Visiting the Mount Rainier National Park
The Mount Rainier National Park was established in the year 1899 and is the fifth national park in the US. Around 97% of this park is preserved as wilderness; animals that inhabit this park are raccoon, coyote, cougar, weasel, mountain goat, beaver, pika, shrew, marmot, skunk, and red fox. It would be such a great experience seeing all the wild animals in the park, especially if you have kids accompanying you.
At 6400 feet from its elevation, you could see the sunrise with a 360-degree view of surrounding valleys. From this point, you can see Mount Rainier and the volcanoes in the Cascade Range. Sunrise is the second most visited location in the Mount Rainier National Park.
This is located at an elevation of 5400 feet and you could see exhibits, gift stores, a park film, cafeteria, etc. During summer, you can see the wildflowers, and in winter, you can see activities like cross-country skiing, snowshoeing, and tubing.

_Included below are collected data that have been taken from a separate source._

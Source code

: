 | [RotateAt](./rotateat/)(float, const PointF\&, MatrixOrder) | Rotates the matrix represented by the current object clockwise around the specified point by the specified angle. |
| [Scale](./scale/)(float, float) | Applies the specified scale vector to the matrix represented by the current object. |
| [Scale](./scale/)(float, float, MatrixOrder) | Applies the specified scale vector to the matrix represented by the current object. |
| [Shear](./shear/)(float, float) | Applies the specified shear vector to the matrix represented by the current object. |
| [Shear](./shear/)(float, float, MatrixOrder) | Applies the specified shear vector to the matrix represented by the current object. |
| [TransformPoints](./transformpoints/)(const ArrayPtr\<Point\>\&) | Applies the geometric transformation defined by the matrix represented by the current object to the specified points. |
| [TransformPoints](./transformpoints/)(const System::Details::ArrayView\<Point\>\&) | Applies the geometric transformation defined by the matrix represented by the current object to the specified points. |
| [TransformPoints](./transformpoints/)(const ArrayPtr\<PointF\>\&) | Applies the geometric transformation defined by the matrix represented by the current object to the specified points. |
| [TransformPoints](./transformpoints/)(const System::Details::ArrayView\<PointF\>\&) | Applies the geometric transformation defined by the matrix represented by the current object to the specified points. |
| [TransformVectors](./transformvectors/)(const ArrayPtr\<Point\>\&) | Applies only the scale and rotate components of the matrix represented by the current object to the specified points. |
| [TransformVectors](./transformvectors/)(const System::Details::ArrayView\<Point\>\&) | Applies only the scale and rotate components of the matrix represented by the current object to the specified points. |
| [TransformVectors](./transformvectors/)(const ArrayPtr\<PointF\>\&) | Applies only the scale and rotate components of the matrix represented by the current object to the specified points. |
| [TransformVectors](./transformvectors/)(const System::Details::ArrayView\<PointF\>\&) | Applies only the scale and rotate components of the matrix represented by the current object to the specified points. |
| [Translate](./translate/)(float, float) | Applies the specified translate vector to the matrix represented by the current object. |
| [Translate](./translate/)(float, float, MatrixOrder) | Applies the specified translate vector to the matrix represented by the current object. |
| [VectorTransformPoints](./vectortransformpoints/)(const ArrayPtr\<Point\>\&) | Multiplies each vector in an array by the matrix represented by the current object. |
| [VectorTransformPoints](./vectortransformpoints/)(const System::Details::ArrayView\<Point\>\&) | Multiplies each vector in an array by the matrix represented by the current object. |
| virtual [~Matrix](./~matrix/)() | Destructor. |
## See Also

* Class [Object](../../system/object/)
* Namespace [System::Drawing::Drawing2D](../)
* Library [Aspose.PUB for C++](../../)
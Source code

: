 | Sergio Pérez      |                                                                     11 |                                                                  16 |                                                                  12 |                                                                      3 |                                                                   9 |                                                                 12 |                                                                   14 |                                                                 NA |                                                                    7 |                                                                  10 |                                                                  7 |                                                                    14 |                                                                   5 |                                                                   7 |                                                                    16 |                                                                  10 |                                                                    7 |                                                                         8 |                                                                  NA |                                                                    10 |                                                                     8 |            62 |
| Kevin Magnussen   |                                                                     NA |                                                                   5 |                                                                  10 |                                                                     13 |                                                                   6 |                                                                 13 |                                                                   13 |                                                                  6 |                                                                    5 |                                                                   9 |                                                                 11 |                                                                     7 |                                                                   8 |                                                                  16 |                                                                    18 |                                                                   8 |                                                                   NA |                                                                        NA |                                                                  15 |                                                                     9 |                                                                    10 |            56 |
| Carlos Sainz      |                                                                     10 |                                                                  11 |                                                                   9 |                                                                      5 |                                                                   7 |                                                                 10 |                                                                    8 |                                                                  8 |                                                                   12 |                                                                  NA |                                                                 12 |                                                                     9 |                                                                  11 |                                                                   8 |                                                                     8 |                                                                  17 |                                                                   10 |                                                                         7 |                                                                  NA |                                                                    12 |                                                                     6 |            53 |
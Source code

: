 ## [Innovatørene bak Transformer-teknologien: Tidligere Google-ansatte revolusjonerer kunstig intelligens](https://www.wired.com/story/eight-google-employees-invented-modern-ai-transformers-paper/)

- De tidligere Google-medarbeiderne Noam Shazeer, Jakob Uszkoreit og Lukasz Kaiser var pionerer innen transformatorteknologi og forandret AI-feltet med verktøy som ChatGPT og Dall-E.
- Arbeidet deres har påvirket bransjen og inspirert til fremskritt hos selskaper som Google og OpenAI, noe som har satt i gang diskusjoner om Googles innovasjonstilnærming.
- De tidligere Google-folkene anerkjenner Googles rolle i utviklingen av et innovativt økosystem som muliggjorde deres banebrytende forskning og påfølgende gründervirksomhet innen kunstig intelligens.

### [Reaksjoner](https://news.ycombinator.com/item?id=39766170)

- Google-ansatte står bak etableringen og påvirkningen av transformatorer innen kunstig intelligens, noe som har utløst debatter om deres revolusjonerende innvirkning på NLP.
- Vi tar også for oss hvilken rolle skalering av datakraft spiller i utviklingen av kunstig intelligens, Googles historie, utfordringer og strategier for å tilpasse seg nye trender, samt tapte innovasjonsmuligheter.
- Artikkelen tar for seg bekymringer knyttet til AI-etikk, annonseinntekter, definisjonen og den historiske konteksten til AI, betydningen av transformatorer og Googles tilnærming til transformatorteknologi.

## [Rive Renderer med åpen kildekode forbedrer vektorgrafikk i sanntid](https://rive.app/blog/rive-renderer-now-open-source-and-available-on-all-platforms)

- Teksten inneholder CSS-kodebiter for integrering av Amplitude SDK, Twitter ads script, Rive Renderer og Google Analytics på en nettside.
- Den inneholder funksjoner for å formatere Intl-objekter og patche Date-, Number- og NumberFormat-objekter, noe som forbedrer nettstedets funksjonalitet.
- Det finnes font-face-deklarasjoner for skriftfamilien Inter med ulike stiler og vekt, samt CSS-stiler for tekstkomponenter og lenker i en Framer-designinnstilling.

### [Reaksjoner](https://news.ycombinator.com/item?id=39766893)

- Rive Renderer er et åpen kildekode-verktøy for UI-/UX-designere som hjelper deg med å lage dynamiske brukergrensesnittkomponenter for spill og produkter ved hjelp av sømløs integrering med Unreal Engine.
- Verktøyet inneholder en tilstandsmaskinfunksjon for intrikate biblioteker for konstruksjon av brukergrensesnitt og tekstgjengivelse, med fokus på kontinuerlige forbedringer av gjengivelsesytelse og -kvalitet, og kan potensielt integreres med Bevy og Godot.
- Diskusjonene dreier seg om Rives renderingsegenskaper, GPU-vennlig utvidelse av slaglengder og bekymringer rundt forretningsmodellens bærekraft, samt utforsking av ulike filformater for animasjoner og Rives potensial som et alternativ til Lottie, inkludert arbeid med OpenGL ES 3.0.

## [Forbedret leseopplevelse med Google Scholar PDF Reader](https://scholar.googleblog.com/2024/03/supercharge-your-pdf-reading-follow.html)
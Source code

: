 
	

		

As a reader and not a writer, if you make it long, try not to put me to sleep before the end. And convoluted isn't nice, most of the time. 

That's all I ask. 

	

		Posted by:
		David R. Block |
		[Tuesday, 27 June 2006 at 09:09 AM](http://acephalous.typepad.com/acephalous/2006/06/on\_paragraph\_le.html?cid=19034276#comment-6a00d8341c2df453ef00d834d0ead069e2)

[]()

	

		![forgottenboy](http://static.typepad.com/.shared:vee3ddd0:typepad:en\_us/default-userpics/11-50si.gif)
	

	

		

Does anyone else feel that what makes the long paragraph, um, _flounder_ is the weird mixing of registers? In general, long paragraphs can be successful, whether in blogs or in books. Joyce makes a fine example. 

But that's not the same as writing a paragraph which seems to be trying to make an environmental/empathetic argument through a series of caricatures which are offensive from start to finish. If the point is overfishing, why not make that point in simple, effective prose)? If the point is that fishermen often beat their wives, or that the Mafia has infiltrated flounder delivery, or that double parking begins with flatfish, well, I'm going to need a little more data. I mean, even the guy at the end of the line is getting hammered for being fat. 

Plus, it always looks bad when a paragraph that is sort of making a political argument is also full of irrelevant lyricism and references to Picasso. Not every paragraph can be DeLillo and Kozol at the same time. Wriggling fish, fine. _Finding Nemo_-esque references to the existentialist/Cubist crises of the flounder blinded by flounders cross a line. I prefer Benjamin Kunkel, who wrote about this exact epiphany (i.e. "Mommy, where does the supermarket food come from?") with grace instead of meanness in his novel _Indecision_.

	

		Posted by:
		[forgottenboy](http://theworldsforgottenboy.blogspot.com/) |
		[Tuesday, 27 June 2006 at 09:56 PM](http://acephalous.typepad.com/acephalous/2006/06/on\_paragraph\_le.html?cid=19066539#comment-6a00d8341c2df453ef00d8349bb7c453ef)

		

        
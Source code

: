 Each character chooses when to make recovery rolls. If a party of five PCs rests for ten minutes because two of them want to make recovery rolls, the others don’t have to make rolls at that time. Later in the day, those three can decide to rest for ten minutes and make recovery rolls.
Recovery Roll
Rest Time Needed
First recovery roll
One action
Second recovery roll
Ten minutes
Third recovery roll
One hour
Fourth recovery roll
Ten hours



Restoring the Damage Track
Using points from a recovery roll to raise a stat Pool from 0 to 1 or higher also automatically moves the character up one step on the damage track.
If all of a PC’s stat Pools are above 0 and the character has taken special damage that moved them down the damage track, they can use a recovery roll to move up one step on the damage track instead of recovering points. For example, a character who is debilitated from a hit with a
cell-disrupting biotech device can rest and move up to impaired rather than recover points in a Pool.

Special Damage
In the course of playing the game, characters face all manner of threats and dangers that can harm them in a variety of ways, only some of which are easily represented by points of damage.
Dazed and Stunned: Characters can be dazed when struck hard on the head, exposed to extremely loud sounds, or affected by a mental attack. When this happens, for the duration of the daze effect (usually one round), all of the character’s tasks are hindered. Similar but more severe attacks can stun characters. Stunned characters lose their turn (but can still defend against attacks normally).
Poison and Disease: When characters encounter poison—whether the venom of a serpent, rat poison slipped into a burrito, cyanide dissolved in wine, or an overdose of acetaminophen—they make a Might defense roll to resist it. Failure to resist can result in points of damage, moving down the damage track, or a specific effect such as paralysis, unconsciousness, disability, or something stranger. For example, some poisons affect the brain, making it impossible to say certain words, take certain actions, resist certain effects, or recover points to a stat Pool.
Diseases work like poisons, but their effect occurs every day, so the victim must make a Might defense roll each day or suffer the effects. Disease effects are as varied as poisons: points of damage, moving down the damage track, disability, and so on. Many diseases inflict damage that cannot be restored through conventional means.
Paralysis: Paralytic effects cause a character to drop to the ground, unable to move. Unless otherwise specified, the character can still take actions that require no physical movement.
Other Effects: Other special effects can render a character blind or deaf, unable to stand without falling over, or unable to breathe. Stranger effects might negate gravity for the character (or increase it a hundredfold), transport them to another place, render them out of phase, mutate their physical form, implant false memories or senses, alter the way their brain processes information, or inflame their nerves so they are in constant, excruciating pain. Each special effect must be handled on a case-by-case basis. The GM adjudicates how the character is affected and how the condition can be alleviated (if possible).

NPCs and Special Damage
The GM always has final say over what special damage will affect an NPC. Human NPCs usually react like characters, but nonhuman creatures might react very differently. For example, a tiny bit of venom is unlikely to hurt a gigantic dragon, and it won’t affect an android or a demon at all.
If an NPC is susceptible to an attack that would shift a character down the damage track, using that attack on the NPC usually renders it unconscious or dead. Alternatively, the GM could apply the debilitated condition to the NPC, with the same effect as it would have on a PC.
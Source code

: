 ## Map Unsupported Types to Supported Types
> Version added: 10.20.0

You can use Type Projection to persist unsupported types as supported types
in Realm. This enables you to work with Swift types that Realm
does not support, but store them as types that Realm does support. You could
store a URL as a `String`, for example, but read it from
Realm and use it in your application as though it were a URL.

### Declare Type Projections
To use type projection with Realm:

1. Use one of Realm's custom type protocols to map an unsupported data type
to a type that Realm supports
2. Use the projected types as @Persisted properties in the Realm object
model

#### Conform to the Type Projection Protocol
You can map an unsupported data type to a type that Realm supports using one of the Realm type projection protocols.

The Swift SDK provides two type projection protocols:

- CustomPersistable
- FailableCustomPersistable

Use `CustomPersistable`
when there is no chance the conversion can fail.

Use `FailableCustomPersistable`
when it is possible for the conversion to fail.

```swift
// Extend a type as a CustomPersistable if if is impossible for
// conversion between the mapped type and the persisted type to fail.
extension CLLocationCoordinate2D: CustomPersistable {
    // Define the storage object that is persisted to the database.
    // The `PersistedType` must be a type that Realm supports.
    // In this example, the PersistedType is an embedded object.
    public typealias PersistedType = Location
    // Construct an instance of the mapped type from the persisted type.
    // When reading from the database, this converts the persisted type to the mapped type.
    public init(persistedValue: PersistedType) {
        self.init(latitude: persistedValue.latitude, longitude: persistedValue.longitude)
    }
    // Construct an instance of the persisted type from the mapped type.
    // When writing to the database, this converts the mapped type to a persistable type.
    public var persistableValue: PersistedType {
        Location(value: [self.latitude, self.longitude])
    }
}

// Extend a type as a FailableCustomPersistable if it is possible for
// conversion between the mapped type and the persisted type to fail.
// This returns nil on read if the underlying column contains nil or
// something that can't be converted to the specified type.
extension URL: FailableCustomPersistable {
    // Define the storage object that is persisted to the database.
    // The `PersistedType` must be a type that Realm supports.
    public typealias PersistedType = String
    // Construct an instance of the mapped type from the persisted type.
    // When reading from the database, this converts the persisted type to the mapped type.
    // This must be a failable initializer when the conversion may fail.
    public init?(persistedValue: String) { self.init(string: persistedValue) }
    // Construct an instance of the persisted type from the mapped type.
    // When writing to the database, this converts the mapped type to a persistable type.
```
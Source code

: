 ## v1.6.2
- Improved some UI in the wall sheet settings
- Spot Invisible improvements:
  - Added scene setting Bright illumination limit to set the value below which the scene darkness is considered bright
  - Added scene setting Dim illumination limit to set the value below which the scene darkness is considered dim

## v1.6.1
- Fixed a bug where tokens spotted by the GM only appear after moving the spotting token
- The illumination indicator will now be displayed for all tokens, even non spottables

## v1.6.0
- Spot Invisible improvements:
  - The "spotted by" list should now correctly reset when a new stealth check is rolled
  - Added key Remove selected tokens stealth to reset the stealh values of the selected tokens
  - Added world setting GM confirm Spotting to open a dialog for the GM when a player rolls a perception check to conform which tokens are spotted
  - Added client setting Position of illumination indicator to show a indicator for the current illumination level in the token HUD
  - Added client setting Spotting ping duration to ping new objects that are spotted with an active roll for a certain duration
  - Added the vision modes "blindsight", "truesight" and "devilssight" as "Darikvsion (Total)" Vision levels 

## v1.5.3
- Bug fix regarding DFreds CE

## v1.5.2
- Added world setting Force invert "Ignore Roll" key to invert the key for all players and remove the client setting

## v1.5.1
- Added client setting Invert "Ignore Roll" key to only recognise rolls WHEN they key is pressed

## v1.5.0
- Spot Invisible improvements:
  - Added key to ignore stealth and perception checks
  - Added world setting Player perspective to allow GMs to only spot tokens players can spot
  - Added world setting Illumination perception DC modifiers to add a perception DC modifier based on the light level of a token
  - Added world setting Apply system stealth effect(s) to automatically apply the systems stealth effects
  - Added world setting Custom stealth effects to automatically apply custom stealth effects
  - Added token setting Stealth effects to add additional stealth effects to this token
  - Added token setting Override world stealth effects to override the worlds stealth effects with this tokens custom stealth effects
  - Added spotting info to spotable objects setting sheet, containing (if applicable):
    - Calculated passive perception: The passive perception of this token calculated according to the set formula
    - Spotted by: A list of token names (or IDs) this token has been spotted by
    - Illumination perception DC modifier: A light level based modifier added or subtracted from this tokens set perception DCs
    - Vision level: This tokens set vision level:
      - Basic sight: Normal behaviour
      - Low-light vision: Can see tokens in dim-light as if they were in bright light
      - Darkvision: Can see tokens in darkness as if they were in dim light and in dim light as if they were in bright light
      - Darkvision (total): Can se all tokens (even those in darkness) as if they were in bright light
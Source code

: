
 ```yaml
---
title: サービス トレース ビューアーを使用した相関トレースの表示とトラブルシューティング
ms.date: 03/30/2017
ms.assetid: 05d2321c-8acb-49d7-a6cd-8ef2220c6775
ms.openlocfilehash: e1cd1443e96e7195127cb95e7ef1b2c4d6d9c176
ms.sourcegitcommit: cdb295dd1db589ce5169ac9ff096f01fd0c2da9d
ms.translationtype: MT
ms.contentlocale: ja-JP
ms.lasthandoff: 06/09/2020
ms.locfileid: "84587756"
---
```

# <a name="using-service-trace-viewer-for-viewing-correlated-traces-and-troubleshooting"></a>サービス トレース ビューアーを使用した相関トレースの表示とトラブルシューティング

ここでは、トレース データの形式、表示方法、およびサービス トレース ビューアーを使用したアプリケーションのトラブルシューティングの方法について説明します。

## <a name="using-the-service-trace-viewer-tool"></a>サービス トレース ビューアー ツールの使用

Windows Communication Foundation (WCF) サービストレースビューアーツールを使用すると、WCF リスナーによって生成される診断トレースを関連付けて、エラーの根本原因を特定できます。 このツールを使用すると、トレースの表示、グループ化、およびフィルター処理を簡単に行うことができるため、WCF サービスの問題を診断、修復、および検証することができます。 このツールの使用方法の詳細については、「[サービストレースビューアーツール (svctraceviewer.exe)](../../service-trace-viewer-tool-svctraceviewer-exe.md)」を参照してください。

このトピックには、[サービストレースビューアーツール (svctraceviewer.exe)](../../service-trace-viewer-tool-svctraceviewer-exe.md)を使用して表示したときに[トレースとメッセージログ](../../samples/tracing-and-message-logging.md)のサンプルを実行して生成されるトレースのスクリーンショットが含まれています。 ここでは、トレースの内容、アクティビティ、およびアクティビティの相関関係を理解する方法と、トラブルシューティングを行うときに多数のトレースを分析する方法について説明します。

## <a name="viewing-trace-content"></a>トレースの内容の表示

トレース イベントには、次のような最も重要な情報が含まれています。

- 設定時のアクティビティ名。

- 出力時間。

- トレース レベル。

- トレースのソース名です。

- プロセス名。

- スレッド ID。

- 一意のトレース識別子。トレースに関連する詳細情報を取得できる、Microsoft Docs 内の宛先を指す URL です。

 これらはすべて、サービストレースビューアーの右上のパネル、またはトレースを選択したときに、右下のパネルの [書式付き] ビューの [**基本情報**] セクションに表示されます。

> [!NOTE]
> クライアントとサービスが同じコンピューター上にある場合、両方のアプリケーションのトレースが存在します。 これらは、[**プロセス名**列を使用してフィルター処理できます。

Grove of Patriarch trail is located in the west of Stevens Canyon entrance. Here, you could see a thousand year old Douglas fir and red cedar trees towering over. Visitors often call this trail a “beautiful loop trail”.
The Skyline trail is located near the entrance to Jackson Visitor Center. The stone steps on the way to this trail have a quote by John Muir inscribed, which says, “The most luxuriant and the most extravagantly beautiful of all the alpine gardens I ever beheld in all my mountain-top wanderings.”
Silver Fall Trail
This trail begins from Ohanapecosh Campground and takes the visitors to the gorgeous silver falls, which is very flat and easy to climb. The trail follows the river to the silver falls, crosses a bridge, and loops back to the campground.
The park was established in the year 1899, when James Longmire’s homestead and mineral springs resort became the national park’s headquarters. Now, it is a museum where you can see the story of early days of the park.